Black people have always voted for the lesser of evils. 

There has never been an election, prior to Obama, were blacks felt confident the person chosen understood and honored the concerns of black people. Sadly, many are left troubled by how race and racism impeded Obama’s ability to press forward on an agenda that addressed many of those concerns.

If the first black President wasn’t able to push a national black agenda, why should blacks trust a white President to achieve that goal? Those who feel the Bern believe the difference is Bernie’s socialist perspective. They say his focus on Wall Street, universal healthcare and free college tuition is enough to wait on the revolution.

But, what happens as we wait?

Who gets appointed to the Supreme Court in a Trump administration?

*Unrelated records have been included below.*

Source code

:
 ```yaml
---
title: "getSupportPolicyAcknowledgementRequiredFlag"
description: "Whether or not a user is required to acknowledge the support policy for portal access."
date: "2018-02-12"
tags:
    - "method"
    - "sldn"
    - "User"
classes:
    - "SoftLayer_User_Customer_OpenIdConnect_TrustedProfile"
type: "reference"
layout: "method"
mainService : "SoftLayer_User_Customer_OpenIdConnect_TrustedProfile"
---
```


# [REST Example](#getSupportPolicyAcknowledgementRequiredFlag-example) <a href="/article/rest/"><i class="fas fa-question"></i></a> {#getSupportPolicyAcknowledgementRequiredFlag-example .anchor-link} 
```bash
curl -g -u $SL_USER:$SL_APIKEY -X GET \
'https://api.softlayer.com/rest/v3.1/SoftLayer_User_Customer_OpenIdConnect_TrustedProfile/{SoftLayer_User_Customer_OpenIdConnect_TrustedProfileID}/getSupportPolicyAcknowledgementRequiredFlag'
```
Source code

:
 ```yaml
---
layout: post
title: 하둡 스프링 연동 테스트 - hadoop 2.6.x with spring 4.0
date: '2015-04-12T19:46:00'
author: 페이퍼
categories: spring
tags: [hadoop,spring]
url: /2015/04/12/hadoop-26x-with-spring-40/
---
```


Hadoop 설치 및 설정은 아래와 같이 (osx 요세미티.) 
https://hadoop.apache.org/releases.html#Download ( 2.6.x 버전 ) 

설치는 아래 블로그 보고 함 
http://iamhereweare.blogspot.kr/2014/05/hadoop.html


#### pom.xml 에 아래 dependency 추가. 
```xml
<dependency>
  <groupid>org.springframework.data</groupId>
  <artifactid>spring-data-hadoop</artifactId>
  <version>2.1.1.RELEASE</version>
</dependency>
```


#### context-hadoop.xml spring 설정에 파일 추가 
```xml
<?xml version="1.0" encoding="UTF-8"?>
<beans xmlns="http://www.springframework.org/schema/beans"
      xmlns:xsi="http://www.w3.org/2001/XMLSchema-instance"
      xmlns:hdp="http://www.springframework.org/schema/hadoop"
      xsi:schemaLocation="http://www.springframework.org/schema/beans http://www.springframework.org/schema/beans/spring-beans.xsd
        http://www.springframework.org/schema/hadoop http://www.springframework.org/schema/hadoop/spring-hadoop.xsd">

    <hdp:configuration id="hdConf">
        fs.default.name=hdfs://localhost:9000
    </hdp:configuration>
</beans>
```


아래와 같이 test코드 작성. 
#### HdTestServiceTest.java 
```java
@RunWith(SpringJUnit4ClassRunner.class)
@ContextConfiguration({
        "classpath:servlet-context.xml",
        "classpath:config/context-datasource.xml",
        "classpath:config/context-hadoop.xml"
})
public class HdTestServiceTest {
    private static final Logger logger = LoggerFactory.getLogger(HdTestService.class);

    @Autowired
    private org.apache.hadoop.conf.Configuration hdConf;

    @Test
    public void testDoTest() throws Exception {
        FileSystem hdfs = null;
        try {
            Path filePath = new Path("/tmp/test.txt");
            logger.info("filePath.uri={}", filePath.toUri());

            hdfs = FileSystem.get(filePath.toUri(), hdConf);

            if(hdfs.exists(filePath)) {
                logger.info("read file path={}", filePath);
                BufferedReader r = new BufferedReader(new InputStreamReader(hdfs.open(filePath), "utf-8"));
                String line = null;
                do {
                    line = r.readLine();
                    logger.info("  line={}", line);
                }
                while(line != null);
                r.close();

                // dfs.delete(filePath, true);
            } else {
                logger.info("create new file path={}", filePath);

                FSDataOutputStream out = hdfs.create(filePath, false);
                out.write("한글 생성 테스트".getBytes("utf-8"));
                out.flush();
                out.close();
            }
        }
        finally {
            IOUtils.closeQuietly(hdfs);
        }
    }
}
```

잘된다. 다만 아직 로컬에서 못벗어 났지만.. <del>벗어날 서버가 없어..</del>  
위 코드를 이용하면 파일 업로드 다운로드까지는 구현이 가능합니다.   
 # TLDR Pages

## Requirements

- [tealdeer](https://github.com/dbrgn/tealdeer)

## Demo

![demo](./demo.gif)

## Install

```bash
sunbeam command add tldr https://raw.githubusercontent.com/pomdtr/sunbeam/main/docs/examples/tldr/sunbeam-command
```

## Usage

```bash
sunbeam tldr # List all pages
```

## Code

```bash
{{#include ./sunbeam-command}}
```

What wars will we be left to fight and what will happen to the bond built with Cuba? Will the push to build the wall negatively impact relationships with Mexico and will Trump’s rhetoric regarding the Islamic community impede the way we think about diversity and inclusion?

Will we witness a rise in laws that limit the number of black people who vote? Will a Trump presidency influence advances toward equal pay for women? What happens to reproductive rights and efforts to increase the minimum wage? What can we expect related to protecting the rights of members of the LGBTQ community? What about efforts to grant Christians the right to discriminate against members of other faith traditions?

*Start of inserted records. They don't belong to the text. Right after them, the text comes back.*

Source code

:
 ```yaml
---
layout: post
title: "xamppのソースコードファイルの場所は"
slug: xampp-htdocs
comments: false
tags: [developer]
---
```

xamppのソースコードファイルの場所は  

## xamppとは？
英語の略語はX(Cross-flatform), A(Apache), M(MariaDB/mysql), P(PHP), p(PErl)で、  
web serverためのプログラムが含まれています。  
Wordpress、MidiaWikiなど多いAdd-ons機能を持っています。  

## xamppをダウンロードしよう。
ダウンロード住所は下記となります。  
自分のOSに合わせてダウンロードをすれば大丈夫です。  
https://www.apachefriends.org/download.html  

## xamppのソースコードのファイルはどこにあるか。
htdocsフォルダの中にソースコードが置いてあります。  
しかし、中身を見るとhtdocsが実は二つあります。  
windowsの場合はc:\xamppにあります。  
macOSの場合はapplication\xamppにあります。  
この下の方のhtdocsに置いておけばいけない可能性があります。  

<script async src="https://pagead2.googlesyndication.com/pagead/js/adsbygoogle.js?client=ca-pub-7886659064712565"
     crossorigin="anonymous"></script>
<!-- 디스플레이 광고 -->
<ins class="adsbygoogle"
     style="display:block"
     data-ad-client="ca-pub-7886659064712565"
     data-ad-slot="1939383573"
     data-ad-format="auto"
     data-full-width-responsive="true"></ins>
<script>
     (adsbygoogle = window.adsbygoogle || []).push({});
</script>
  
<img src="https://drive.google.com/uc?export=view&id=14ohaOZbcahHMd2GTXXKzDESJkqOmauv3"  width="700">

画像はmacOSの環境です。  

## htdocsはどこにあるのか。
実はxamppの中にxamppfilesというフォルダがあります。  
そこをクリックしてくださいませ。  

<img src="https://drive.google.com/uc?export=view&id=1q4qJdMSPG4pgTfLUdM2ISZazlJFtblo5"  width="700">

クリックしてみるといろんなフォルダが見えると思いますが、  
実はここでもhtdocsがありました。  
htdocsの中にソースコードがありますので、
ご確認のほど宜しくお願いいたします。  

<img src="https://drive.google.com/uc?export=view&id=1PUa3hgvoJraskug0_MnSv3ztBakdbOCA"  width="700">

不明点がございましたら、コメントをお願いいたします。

There’s too much to be lost within the space of four years. This is a point that black voters know by experience. The election isn’t always about supporting the person you believe in the most. It’s often about blocking the person you fear the most.

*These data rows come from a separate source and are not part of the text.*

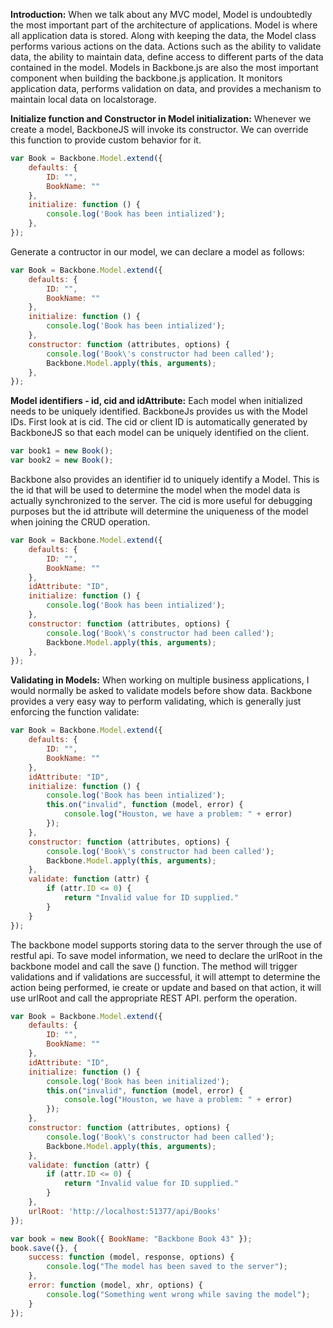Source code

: **Introduction:** When we talk about any MVC model, Model is undoubtedly the most important part of the architecture of applications. Model is where all application data is stored. Along with keeping the data, the Model class performs various actions on the data. Actions such as the ability to validate data, the ability to maintain data, define access to different parts of the data contained in the model. Models in Backbone.js are also the most important component when building the backbone.js application. It monitors application data, performs validation on data, and provides a mechanism to maintain local data on localstorage.

**Initialize function and Constructor in Model initialization:** Whenever we create a model, BackboneJS will invoke its constructor. We can override this function to provide custom behavior for it.

```javascript
var Book = Backbone.Model.extend({
    defaults: {
        ID: "",
        BookName: ""
    },
    initialize: function () {
        console.log('Book has been intialized');       
    },
});
```

Generate a contructor in our model, we can declare a model as follows:

```javascript
var Book = Backbone.Model.extend({
    defaults: {
        ID: "",
        BookName: ""
    },
    initialize: function () {
        console.log('Book has been intialized');       
    },
    constructor: function (attributes, options) {
        console.log('Book\'s constructor had been called');
        Backbone.Model.apply(this, arguments);
    },
});
```

**Model identifiers - id, cid and idAttribute:** Each model when initialized needs to be uniquely identified. BackboneJs provides us with the Model IDs. First look at is cid. The cid or client ID is automatically generated by BackboneJS so that each model can be uniquely identified on the client.

```javascript
var book1 = new Book();
var book2 = new Book();
```
Backbone also provides an identifier id to uniquely identify a Model. This is the id that will be used to determine the model when the model data is actually synchronized to the server. The cid is more useful for debugging purposes but the id attribute will determine the uniqueness of the model when joining the CRUD operation.
```javascript
var Book = Backbone.Model.extend({
    defaults: {
        ID: "",
        BookName: ""
    },
    idAttribute: "ID",
    initialize: function () {
        console.log('Book has been intialized');
    },
    constructor: function (attributes, options) {
        console.log('Book\'s constructor had been called');
        Backbone.Model.apply(this, arguments);
    },
});
```
**Validating in Models:** When working on multiple business applications, I would normally be asked to validate models before show data. Backbone provides a very easy way to perform validating, which is generally just enforcing the function validate:

```javascript
var Book = Backbone.Model.extend({
    defaults: {
        ID: "",
        BookName: ""
    },
    idAttribute: "ID",
    initialize: function () {
        console.log('Book has been intialized');
        this.on("invalid", function (model, error) {
            console.log("Houston, we have a problem: " + error)
        });
    },
    constructor: function (attributes, options) {
        console.log('Book\'s constructor had been called');
        Backbone.Model.apply(this, arguments);
    },
    validate: function (attr) {
        if (attr.ID <= 0) {
            return "Invalid value for ID supplied."
        }
    }
});
```

The backbone model supports storing data to the server through the use of restful api. To save model information, we need to declare the urlRoot in the backbone model and call the save () function. The method will trigger validations and if validations are successful, it will attempt to determine the action being performed, ie create or update and based on that action, it will use urlRoot and call the appropriate REST API. perform the operation.

```javascript
var Book = Backbone.Model.extend({
    defaults: {
        ID: "",
        BookName: ""
    },
    idAttribute: "ID",
    initialize: function () {
        console.log('Book has been initialized');
        this.on("invalid", function (model, error) {
            console.log("Houston, we have a problem: " + error)
        });
    },
    constructor: function (attributes, options) {
        console.log('Book\'s constructor had been called');
        Backbone.Model.apply(this, arguments);
    },
    validate: function (attr) {
        if (attr.ID <= 0) {
            return "Invalid value for ID supplied."
        }
    },
    urlRoot: 'http://localhost:51377/api/Books'
}); 

var book = new Book({ BookName: "Backbone Book 43" });
book.save({}, {
    success: function (model, response, options) {
        console.log("The model has been saved to the server");
    },
    error: function (model, xhr, options) {
        console.log("Something went wrong while saving the model");
    }
});
```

Black voters know the consequences of electing a President that refuses to acknowledge the power of black voters.

Black people watched Regan kick-off his 1980 presidential campaign in Neshoba, Mississippi, a stone’s throw away from where three civil rights workers were murdered in 1964. Reagan pledged to undermine civil rights. Regan called the Voting Rights Act of 1964 “humiliating to the South” and implied he wouldn’t support it when it came up for renewal in 1982.

Reagan lashed out against affirmative action. He told reporters “I’m old enough to remember when quotas in America existed for the sake of discrimination, and I don’t want to see that again.” He gutted the Civil Rights Commission, slashed federally funded jobs programs and called welfare recipients “queens”

During hearings to honor Dr. Martin Luther King, Jr. by naming a holiday after him, Reagan said the jury was still out on whether King was a communist sympathizer.

Black people know the damage that can be done in four years. They’ve seen opportunities taken away by legislative action and executive orders. 

Not voting is not an option for black people. The management of black lives doesn’t afford black people the choice of waiting four more years for the revolution to start. Black people have been fighting a revolution since 1619.

People with privilege might be willing to wait for the candidate of the choosing, but black people have been conditioned to select the lesser of evils.

After Obama, it’s back to business as usual.